In some embodiments, the driving mechanism includes a driving wheel, a driven wheel, and a synchronous belt, wherein the driving wheel and the driven wheel are both rotatably installed in one of the at least two rod bodies, and the synchronous belt is sleeved on the driving wheel and the driven wheel; the hold-in range with the supporting component is connected, so that the hold-in range drives the supporting component follows the length direction of the first body of rod removes for the first body of rod.
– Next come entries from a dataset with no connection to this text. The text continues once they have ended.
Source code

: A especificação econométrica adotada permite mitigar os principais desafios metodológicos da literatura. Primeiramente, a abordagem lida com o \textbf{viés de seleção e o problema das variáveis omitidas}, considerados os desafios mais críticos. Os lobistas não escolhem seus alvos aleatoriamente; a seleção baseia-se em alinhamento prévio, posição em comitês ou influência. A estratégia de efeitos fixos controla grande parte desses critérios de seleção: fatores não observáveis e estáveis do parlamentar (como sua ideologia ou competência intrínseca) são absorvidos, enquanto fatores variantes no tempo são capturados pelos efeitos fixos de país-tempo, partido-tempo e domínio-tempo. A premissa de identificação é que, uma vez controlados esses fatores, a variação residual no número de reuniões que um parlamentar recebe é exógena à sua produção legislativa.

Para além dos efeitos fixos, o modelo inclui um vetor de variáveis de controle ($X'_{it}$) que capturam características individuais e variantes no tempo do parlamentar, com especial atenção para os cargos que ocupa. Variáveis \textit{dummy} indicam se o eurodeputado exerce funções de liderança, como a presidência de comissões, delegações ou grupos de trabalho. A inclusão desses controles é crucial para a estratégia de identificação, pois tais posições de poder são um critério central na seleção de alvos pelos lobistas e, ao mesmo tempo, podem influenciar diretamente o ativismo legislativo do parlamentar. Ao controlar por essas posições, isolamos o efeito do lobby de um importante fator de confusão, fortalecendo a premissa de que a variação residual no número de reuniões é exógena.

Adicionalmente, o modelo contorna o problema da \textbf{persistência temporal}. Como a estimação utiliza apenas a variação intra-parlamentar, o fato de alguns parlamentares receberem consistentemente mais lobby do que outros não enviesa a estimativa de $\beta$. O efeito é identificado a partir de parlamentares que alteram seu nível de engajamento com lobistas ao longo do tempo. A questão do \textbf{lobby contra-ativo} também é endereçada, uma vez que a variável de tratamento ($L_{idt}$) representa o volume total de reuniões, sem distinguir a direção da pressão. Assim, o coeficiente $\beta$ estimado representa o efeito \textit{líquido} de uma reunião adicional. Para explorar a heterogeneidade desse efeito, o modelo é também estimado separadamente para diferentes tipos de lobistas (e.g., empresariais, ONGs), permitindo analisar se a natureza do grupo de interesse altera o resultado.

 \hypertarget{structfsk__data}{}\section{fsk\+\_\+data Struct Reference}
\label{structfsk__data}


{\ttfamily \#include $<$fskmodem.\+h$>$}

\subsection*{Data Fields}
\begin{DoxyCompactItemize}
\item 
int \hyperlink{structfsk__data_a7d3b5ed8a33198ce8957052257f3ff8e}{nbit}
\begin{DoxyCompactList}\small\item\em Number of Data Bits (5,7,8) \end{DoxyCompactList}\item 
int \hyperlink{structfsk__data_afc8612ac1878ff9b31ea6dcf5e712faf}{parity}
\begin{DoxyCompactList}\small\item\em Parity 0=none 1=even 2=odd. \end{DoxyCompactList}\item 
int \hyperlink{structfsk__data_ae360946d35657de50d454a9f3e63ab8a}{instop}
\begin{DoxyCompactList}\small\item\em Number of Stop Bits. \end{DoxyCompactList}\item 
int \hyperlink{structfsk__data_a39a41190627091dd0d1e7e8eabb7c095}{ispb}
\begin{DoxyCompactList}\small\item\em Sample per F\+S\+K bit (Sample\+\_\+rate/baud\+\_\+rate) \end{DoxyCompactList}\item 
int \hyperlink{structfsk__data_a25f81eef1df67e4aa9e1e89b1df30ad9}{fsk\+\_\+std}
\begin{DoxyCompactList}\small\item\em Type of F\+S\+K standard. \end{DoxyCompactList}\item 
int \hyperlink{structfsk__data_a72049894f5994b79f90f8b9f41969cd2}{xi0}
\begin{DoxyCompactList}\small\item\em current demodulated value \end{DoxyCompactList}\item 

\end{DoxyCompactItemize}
In some embodiments, the drive mechanism further comprises a worm and a worm gear, the worm gear being mounted to the drive wheel, the worm being rotatably mounted to the rod body; the worm wheel is meshed with the worm.

In some embodiments, the drive mechanism further comprises a hand wheel fixedly mounted to the worm, and a rotational axis of the hand wheel coincides with a rotational axis of the worm.

In some embodiments, the at least two shafts comprise a first shaft and a second shaft, the first shaft being adjacent to the second shaft; one end of the first rod body is sleeved in the second rod body, the first rod body can move relative to the second rod body along the length direction of the first rod body, and the first rod body can be fixed on a preset position.

In some embodiments, the support assembly is fixedly mounted on the first rod.

In some embodiments, the support assembly is removably coupled to the stand assembly and/or the stand assembly is removably coupled to the base.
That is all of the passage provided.